Writing is exercise, and your creative muscles can atrophy.
I don’t think you need to write every day to get great, but I certainly see the benefit of it. Creative writing is basically like exercise – the more you make a habit of it, the more effective you become. Conversely, the more you neglect your creative muscles, the more out of shape they get.
I’ve been through long periods where I didn’t feel like writing and decided I’d pick up a pen when inspiration finally struck. The end result was that my brain didn’t focus on coming up with new stories anymore. It took a metaphorical kick in the butt to get me motivated again, and when I started working my technique was sloppy as hell.
Writer’s block sucks, but it’s definitely worthwhile to push through it and put something down on paper, even if it’s garbage. If you write 100 pages of gibberish, you’ve at least put yourself through 100 pages of exercise. When you don’t write, your brain starts to wander to other places. You can whip it back into shape later, but it’s a pain in the butt.
Rejections suck, but still have value.
I used to save every rejection letter I received. I stopped doing this because my house has a finite amount of space in it. Any writer, even especially the very successful ones, gets a lot of rejections. In my experience, a rejection usually comes in one of four forms.
No response at all. This is becoming increasingly common. A lot of publishers just don’t have time to answer every query that comes their way. I personally wish they would provide at least a form letter, but it is what it is. If you submitted something six months ago and never heard back, it’s probably slipped into the abyss of rejection.
Generic form letter. On the surface, these don’t seem to tell you much. However, they’re worth reading before you toss them out. Some publishers have multiple form letters that they send out. If you get something saying your work was impressive but not the right fit for the publisher you queried, that might be more than just flattery. If the form rejection sounds encouraging, it’s worth sending something else out to that group.
Form letter with a hand-written note. If you get one of these, it means your work didn’t make the cut, but it was notable enough for a busy editor to take the time to personalize it. Take special note of the personalization – if it says, “Keep submitting,” then definitely send something else. If it gives advice, follow that advice.
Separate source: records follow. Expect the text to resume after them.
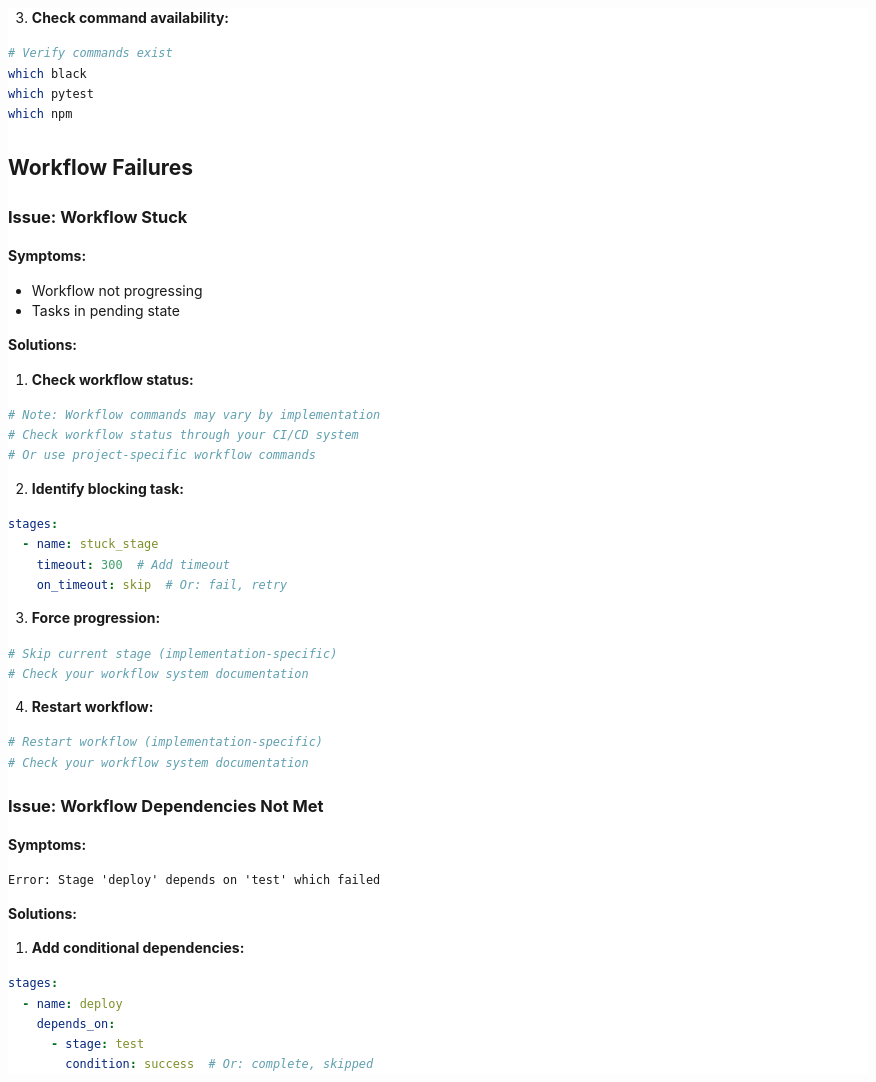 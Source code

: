 3. **Check command availability:**
```bash
# Verify commands exist
which black
which pytest
which npm
```

## Workflow Failures

### Issue: Workflow Stuck

**Symptoms:**
- Workflow not progressing
- Tasks in pending state

**Solutions:**

1. **Check workflow status:**
```bash
# Note: Workflow commands may vary by implementation
# Check workflow status through your CI/CD system
# Or use project-specific workflow commands
```

2. **Identify blocking task:**
```yaml
stages:
  - name: stuck_stage
    timeout: 300  # Add timeout
    on_timeout: skip  # Or: fail, retry
```

3. **Force progression:**
```bash
# Skip current stage (implementation-specific)
# Check your workflow system documentation
```

4. **Restart workflow:**
```bash
# Restart workflow (implementation-specific)
# Check your workflow system documentation
```

### Issue: Workflow Dependencies Not Met

**Symptoms:**
```
Error: Stage 'deploy' depends on 'test' which failed
```

**Solutions:**

1. **Add conditional dependencies:**
```yaml
stages:
  - name: deploy
    depends_on: 
      - stage: test
        condition: success  # Or: complete, skipped
```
Personalized rejection. If publication is like water in a desert, these are like muddy little pools that won’t refresh you but will keep your going just a little longer. If somebody takes the time to tell you why you’re being rejected, listen carefully and make changes as needed. Several of my magazine articles and at least two of my novels would never have happened had it not been for an editor or agent coaching me up through the rejection process.
Even a calloused soul can feel pain.
An agent once sent me a rejection letter telling me to, “Stop wasting your time and ours.” Publisher’s Weekly reviewed one of my novels as, “A boring slacker story with no redeeming qualities.”
Having dealt with a lot of rejection letters, it’s usually easy to shrug comments like that off – especially since the former is very unprofessional behavior from an agent. However, even somebody hardened by the publishing process can feel a sting now and then.
When I get really down in the dumps, I’m willing to let myself stay depressed about things for a maximum of one week. After that, it dawns on me that the only way to productively move past the funk is to start writing again. You don’t want your last interaction with the publishing process to be an embarrassing rejection.
That’s my freelance writing primer in a nutshell. The publishing process is a bit of a grind, but it’s worth going through if you love writing. The important thing is to do what you love, keep improving, and be ready to get up off the map after you get the inevitable rejection.